_Work task_
Out of the material that follows, write out exactly the lines from the line with "Wellcome Onboard fellow C coder!!" to the line with "## Contribution Guidelines", both ends included, and no others.

= Beginning of Section =

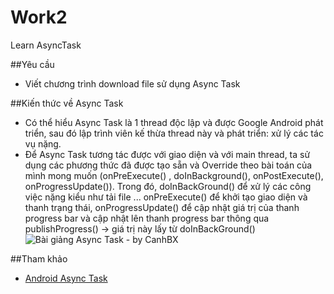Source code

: # Work2
Learn AsyncTask

##Yêu cầu
+ Viết chương trình download file sử dụng Async Task

##Kiến thức về Async Task
+ Có thể hiểu Async Task là 1 thread độc lập và được Google Android phát triển, sau đó lập trình viên kế thừa thread này và phát triển: xử lý các tác vụ nặng. 
+ Để Async Task tương tác được với giao diện và với main thread, ta sử dụng các phương thức đã được tạo sẵn và Override theo bài toán của mình mong muốn (onPreExecute() , doInBackground(), onPostExecute(), onProgressUpdate()). Trong đó, doInBackGround() để xử lý các công việc nặng kiểu như tải file ... onPreExecute() để khởi tạo giao diện và thanh trạng thái, onProgressUpdate() để cập nhật giá trị của thanh progress bar và cập nhật lên thanh progress bar thông qua publishProgress() -> giá trị này lấy từ doInBackGround()
![Bài giảng Async Task - by CanhBX](http://i477.photobucket.com/albums/rr132/trungepu/asyn-task-by-canhbx_zpsuszfgpgp.jpg)

##Tham khảo
+ [Android Async Task](http://programmerguru.com/android-tutorial/android-asynctask-example/)
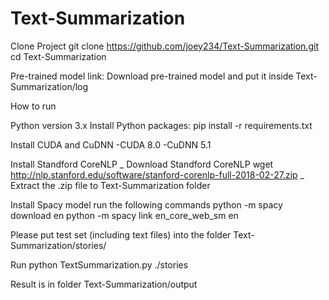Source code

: # Text-Summarization

Clone Project
git clone https://github.com/joey234/Text-Summarization.git
cd Text-Summarization


Pre-trained model link: 
Download pre-trained model and put it inside Text-Summarization/log

How to run

Python version 3.x
Install Python packages:
pip install -r requirements.txt


Install CUDA and CuDNN
-CUDA 8.0
-CuDNN 5.1

Install Standford CoreNLP
_ Download Standford CoreNLP
wget http://nlp.stanford.edu/software/stanford-corenlp-full-2018-02-27.zip
_ Extract the .zip file to Text-Summarization folder
 
Install Spacy model
run the following commands
python -m spacy download en
python -m spacy link en_core_web_sm en

Please put test set (including text files) into the folder Text-Summarization/stories/

Run
python TextSummarization.py ./stories

Result is in folder Text-Summarization/output

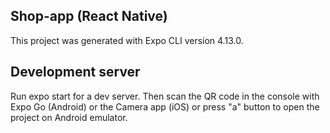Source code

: ## Shop-app (React Native)  
This project was generated with Expo CLI version 4.13.0.  

## Development server  
Run expo start for a dev server. Then scan the QR code in the console with Expo Go (Android) or the Camera app (iOS) or press "a" button to open the project on Android emulator.  
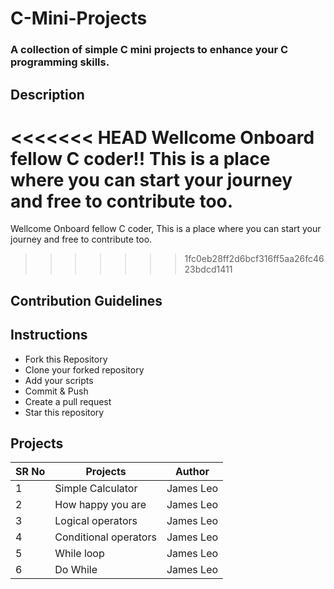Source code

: # C-Mini-Projects
### A collection of simple C mini projects to enhance your C programming skills.


## Description

<<<<<<< HEAD
Wellcome Onboard fellow C coder!! This is a place where you can start your journey and free to contribute too.
=======
Wellcome Onboard fellow C coder, This is a place where you can start your journey and free to contribute too.
>>>>>>> 1fc0eb28ff2d6bcf316ff5aa26fc4623bdcd1411

## Contribution Guidelines

## Instructions
* Fork this Repository
* Clone your forked repository
* Add your scripts
* Commit & Push
* Create a pull request
* Star this repository

## Projects


|SR No |Projects  | Author|
--- | --- | ---|
|1|Simple Calculator|James Leo|
|2|How happy you are|James Leo|
|3|Logical operators|James Leo|
|4|Conditional operators|James Leo|
|5|While loop|James Leo|
|6|Do While|James Leo|
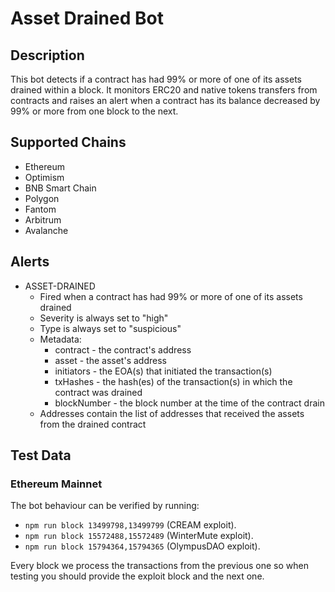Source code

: # Asset Drained Bot

## Description

This bot detects if a contract has had 99% or more of one of its assets drained within a block. It monitors ERC20 and native tokens transfers from contracts and raises an alert when a contract has its balance decreased by 99% or more from one block to the next.

## Supported Chains

- Ethereum
- Optimism
- BNB Smart Chain
- Polygon
- Fantom
- Arbitrum
- Avalanche

## Alerts

- ASSET-DRAINED
  - Fired when a contract has had 99% or more of one of its assets drained
  - Severity is always set to "high"
  - Type is always set to "suspicious"
  - Metadata:
    - contract - the contract's address
    - asset - the asset's address
    - initiators - the EOA(s) that initiated the transaction(s)
    - txHashes - the hash(es) of the transaction(s) in which the contract was drained
    - blockNumber - the block number at the time of the contract drain
  - Addresses contain the list of addresses that received the assets from the drained contract

## Test Data

### Ethereum Mainnet

The bot behaviour can be verified by running:

- `npm run block 13499798,13499799` (CREAM exploit).
- `npm run block 15572488,15572489` (WinterMute exploit).
- `npm run block 15794364,15794365` (OlympusDAO exploit).

Every block we process the transactions from the previous one so when testing you should provide the exploit block and the next one.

= End of Section =

_Result of the task_
Wellcome Onboard fellow C coder!! This is a place where you can start your journey and free to contribute too.
=======
Wellcome Onboard fellow C coder, This is a place where you can start your journey and free to contribute too.
>>>>>>> 1fc0eb28ff2d6bcf316ff5aa26fc4623bdcd1411

## Contribution Guidelines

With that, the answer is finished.